━━━━━ Given data ━━━━━

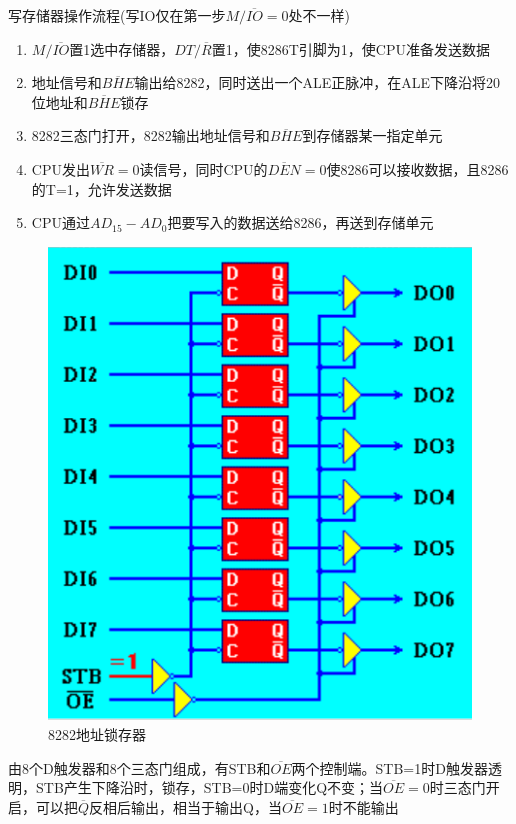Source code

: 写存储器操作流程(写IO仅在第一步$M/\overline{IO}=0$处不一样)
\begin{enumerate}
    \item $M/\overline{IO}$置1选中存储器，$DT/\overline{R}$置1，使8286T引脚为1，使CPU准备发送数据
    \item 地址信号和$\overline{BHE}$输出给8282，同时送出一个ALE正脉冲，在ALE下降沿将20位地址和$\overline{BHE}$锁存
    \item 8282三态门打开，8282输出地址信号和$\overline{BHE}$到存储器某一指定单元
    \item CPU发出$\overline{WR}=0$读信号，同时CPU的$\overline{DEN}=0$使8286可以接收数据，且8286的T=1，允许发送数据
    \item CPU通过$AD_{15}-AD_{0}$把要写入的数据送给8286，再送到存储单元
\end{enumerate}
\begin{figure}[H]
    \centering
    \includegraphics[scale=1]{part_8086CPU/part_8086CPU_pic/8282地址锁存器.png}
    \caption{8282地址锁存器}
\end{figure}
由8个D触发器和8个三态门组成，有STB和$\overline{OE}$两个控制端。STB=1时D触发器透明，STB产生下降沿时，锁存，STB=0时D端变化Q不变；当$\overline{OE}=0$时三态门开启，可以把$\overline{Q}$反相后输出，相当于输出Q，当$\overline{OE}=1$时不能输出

━━━━━
━━━━━ Given data ━━━━━

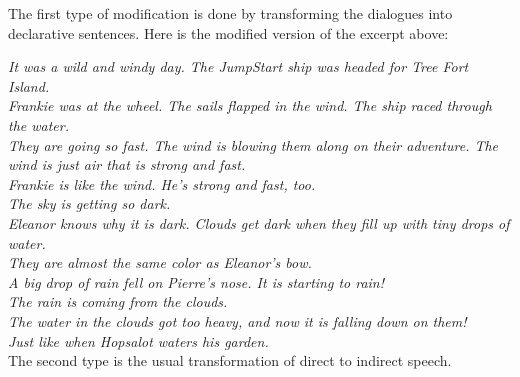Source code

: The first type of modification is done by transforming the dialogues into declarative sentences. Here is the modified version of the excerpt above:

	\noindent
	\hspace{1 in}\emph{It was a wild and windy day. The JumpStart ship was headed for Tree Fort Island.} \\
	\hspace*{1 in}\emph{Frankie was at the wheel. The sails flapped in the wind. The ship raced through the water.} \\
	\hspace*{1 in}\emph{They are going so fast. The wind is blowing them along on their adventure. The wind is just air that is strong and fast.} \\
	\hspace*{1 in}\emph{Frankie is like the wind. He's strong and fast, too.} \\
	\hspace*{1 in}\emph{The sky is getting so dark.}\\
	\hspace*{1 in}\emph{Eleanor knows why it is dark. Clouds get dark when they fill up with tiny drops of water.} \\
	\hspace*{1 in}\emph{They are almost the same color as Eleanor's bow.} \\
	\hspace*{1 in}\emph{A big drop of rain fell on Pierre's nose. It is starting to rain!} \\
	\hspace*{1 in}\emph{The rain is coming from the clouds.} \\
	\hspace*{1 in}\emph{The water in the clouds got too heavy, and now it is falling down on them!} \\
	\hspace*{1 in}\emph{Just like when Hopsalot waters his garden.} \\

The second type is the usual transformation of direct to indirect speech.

━━━━━

**Problem details:**
Output exactly the lines of the material above from the one containing "knows why it" up to and including the one containing "The second type".

**Output:**
	\hspace*{1 in}\emph{Eleanor knows why it is dark. Clouds get dark when they fill up with tiny drops of water.} \\
	\hspace*{1 in}\emph{They are almost the same color as Eleanor's bow.} \\
	\hspace*{1 in}\emph{A big drop of rain fell on Pierre's nose. It is starting to rain!} \\
	\hspace*{1 in}\emph{The rain is coming from the clouds.} \\
	\hspace*{1 in}\emph{The water in the clouds got too heavy, and now it is falling down on them!} \\
	\hspace*{1 in}\emph{Just like when Hopsalot waters his garden.} \\

The second type is the usual transformation of direct to indirect speech.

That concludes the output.